Create a new Authentication Policy.
Select the authentication methods to use on the SPS gateway and on the target server.
To use Kerberos authentication on the target server, you must use Kerberos authentication both on the SPS gateway and on the target server. Select Gateway authentication method > Kerberos and Relayed authentication methods > Kerberos.
To use Kerberos authentication only on the SPS gateway (that is, in the client-side connection), select Gateway authentication method > Kerberos. If required, you can select other gateway authentication methods in addition to Kerberos, and also authentication backends and related to the selected gateway authentication methods.

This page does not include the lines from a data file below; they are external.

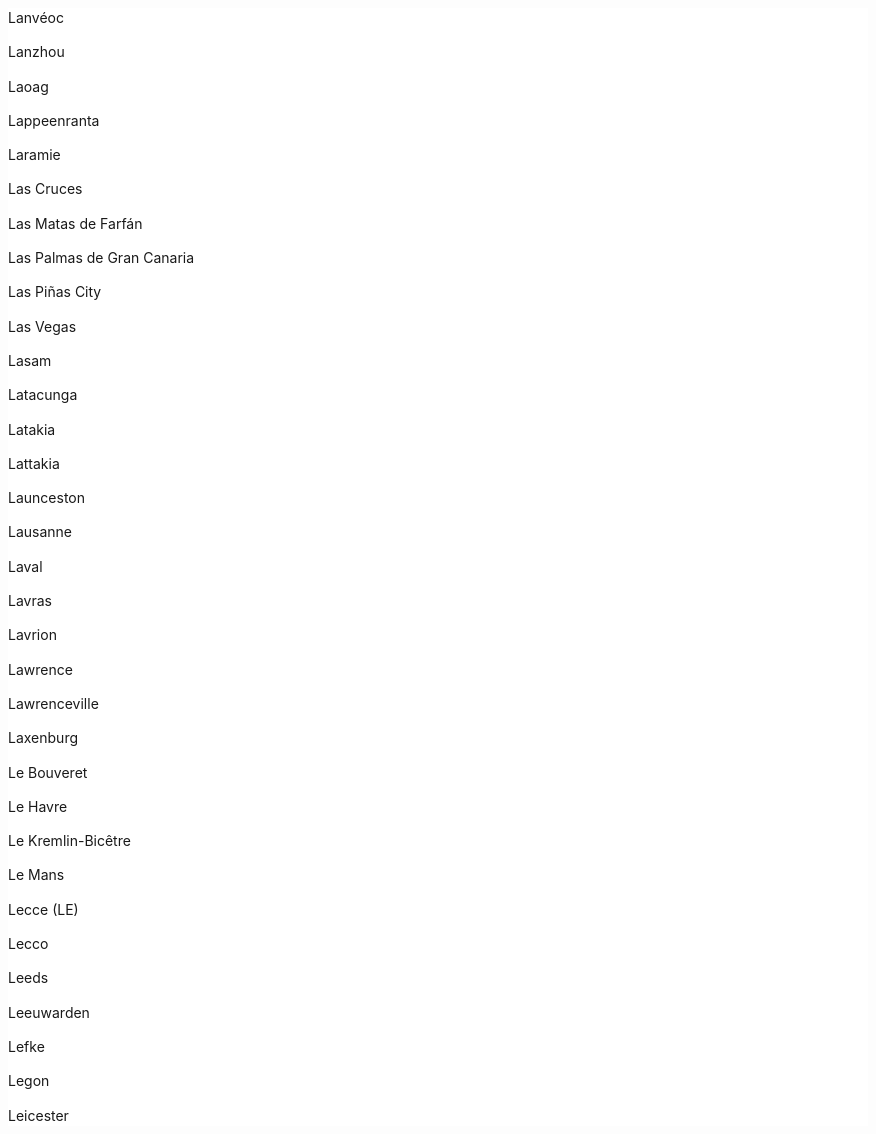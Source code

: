 Lanvéoc

Lanzhou

Laoag

Lappeenranta

Laramie

Las Cruces

Las Matas de Farfán

Las Palmas de Gran Canaria

Las Piñas City

Las Vegas

Lasam

Latacunga

Latakia

Lattakia

Launceston

Lausanne

Laval

Lavras

Lavrion

Lawrence

Lawrenceville

Laxenburg

Le Bouveret

Le Havre

Le Kremlin-Bicêtre

Le Mans

Lecce (LE)

Lecco

Leeds

Leeuwarden

Lefke

Legon

Leicester
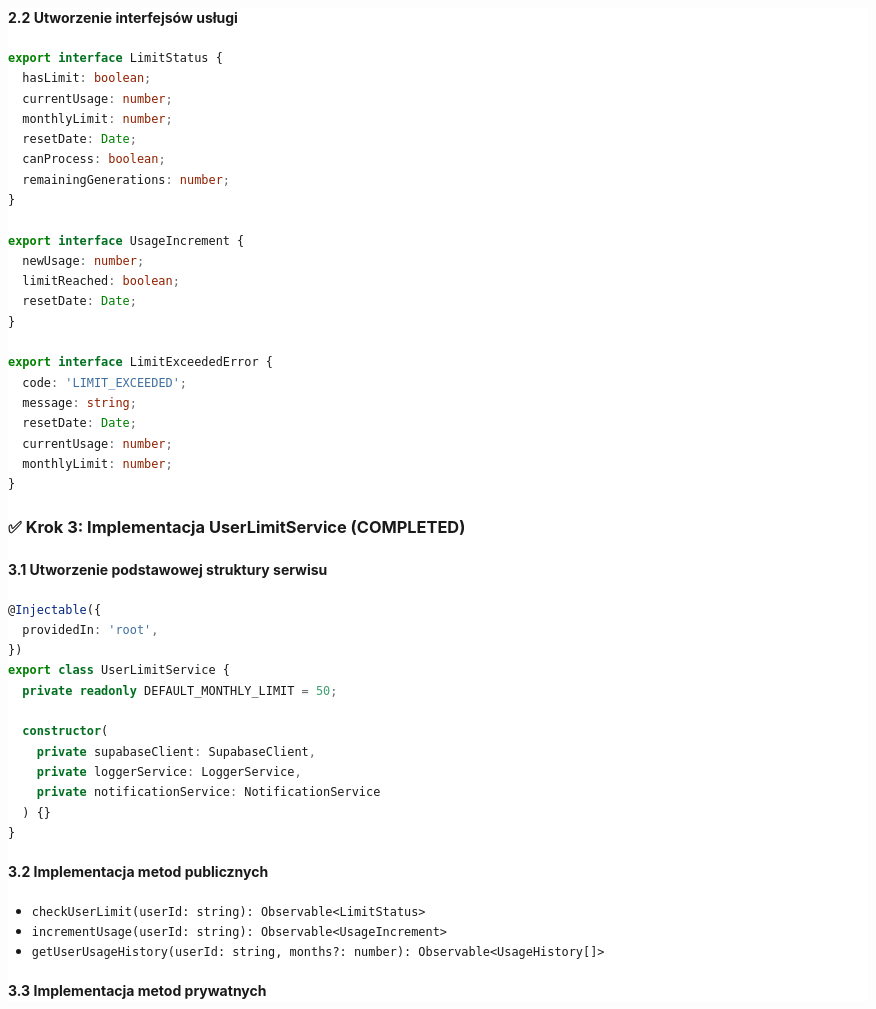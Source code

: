 #### 2.2 Utworzenie interfejsów usługi

```typescript
export interface LimitStatus {
  hasLimit: boolean;
  currentUsage: number;
  monthlyLimit: number;
  resetDate: Date;
  canProcess: boolean;
  remainingGenerations: number;
}

export interface UsageIncrement {
  newUsage: number;
  limitReached: boolean;
  resetDate: Date;
}

export interface LimitExceededError {
  code: 'LIMIT_EXCEEDED';
  message: string;
  resetDate: Date;
  currentUsage: number;
  monthlyLimit: number;
}
```

### ✅ Krok 3: Implementacja UserLimitService (COMPLETED)

#### 3.1 Utworzenie podstawowej struktury serwisu

```typescript
@Injectable({
  providedIn: 'root',
})
export class UserLimitService {
  private readonly DEFAULT_MONTHLY_LIMIT = 50;

  constructor(
    private supabaseClient: SupabaseClient,
    private loggerService: LoggerService,
    private notificationService: NotificationService
  ) {}
}
```

#### 3.2 Implementacja metod publicznych

- `checkUserLimit(userId: string): Observable<LimitStatus>`
- `incrementUsage(userId: string): Observable<UsageIncrement>`
- `getUserUsageHistory(userId: string, months?: number): Observable<UsageHistory[]>`

#### 3.3 Implementacja metod prywatnych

Select the authentication methods you want to use on the target server in the Relayed authentication methods field.
Click .
Navigate to SSH Control > Global Options > GSSAPI.
Browse for the Kerberos keytab file, and click Upload. The uploaded principals are displayed in Currently uploaded principals.
If a Connection Policy uses an SSH Authentication Policy with Kerberos authentication together with a Usermapping Policy, then SPS stores the user principal as the gateway user, and the target username as the server username in the session database. If you want to allow your users to use a username on the target server that is different from their principal, configure a Usermapping Policy for your SSH connections. For details, see "Configuring usermapping policies" in the Administration Guide.
Click .
(Optional) If more than one realm is deployed on your network, you have to specify the mapping from the server's DNS domain name to the name of its realm. To map hostnames onto Kerberos realms, click .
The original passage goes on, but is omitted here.